Like I said, he’s a badass.
He still hasn’t looked away, and I feel the heat rising up my neck. Whenever I get nervous, this hideous rash forms on my chest. It’s really embarrassing, so I look away and sit up straight, clamping my legs together. The last thing I need is him trying to look up my skirt.
Pervert.
Really, is it hot in here?
Ugh, suddenly I can barely stand it, and knowing that Weston McGrath is looking at me makes me all the more overheated. Abruptly, I am frantically trying to come up with a list of friends with pools in their backyards that I can immediately go jump in—yes, fully clothed.
Like, I am that hot.
I use all my self-control to not fan myself.
Fumbling with my papers, I begin stuffing the doodles back inside my binder and then slam it shut. Glancing up at the rusty old library clock, I see I have less than five minutes of sitting here left. How long has he been watching me? Should I look up? Oh my god, what if he’s still over there staring at me. I will die a slow death.
Well, okay.
I’ll die a less-than-five-minute death, because that’s as long as we have to sit here before the bell rings.
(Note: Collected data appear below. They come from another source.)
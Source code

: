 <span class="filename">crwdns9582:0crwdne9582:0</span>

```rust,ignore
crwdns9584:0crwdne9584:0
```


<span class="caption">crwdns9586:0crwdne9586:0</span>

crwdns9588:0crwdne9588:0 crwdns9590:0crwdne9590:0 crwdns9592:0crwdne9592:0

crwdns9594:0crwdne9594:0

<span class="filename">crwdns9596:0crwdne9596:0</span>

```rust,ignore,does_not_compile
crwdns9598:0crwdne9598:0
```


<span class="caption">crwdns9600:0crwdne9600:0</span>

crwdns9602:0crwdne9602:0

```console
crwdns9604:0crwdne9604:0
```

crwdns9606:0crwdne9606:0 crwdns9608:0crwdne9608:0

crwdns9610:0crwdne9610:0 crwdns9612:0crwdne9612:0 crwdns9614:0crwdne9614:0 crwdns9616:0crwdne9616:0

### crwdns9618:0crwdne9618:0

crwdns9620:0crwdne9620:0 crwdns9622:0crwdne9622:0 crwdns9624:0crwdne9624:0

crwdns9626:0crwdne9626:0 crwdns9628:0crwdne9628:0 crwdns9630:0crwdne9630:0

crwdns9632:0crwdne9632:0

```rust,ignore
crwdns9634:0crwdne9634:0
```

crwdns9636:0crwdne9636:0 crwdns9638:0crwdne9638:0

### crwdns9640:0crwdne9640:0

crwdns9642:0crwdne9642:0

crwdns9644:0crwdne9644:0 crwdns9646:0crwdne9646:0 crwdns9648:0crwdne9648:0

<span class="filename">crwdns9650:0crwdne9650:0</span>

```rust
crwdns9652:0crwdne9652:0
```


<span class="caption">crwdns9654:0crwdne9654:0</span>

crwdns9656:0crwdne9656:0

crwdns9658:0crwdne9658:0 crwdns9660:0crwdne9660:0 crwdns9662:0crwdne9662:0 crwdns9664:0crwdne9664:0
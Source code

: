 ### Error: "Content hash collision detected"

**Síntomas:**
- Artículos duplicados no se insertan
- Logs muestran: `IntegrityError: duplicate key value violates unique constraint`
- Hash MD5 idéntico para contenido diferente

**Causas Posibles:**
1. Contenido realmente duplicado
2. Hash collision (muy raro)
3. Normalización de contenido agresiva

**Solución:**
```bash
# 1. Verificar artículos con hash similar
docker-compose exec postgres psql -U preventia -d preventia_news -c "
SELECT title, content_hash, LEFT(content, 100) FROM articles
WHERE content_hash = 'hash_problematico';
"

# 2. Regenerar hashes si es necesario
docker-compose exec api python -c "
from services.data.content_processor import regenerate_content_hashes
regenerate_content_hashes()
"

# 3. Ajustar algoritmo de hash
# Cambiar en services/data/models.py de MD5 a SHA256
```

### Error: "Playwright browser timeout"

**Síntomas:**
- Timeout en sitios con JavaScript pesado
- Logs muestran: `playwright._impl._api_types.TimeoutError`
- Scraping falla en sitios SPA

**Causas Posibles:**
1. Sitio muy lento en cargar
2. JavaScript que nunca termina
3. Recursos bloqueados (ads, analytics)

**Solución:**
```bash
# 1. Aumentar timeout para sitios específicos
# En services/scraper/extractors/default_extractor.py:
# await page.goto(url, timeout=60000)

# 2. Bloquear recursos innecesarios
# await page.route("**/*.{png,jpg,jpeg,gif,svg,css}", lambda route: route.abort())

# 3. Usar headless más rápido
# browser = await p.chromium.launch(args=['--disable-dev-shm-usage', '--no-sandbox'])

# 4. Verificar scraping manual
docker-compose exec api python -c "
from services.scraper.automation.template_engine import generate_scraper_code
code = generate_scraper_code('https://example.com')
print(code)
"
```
I take a chance and raise my eyes.
Yup, there he is, staring at my face with his lips pulled into a smirk, the dark hair under his ball cap curling up slightly over his ears. The sleeves are cut off the bright blue A&F shirt he’s wearing, and as he leans back lazily with his arms crossed, it draws attention to his biceps, which look…insanely ripped. He’s tall at six foot two. I know this because I’ve seen his stats in the school athletic program—you know, the one they hand out before games.
Tan skin.
Broad shoulders.
His face clearly hasn’t been shaved today. A dark shadow along his jaw and upper lip are unmistakable, even from where I’m sitting. Dear lord it is…sexy.
Really, Weston looks more like a man than most men, and not much like an eighteen-year-old boy.
Nope. Calling him a boy would be wrong, wrong, wrong on so many levels…
I wonder what he’s thinking right now as I stare blatantly back, taking in the large black tattoo covering his entire right arm. It starts halfway up his forearm and stops at his shoulder. Maybe he’s sitting there thinking I’m a goody two-shoes.
His eyes look black from here, and oh god, his lips are amazing.
Torture.
CHAPTER 2
WESTON
“Son, mark my words: staring is the best and quickest way to get yourself kicked out of Victoria’s Secret.”
– Brian McGrath
The bell rings for the last period of the day to end, and I slide my books off the crappy library table. Geez, buy some new goddamn furniture already, I can’t help thinking. Rolling my shoulders, I take a minute to stretch my upper body. I’m stiff and sore from slouching through the entire fifty-minute study hall, and I’m bruised from last night’s game. Some dickhead on the other team checked me into the boards of the rink so hard I was up icing my shoulder most of last night.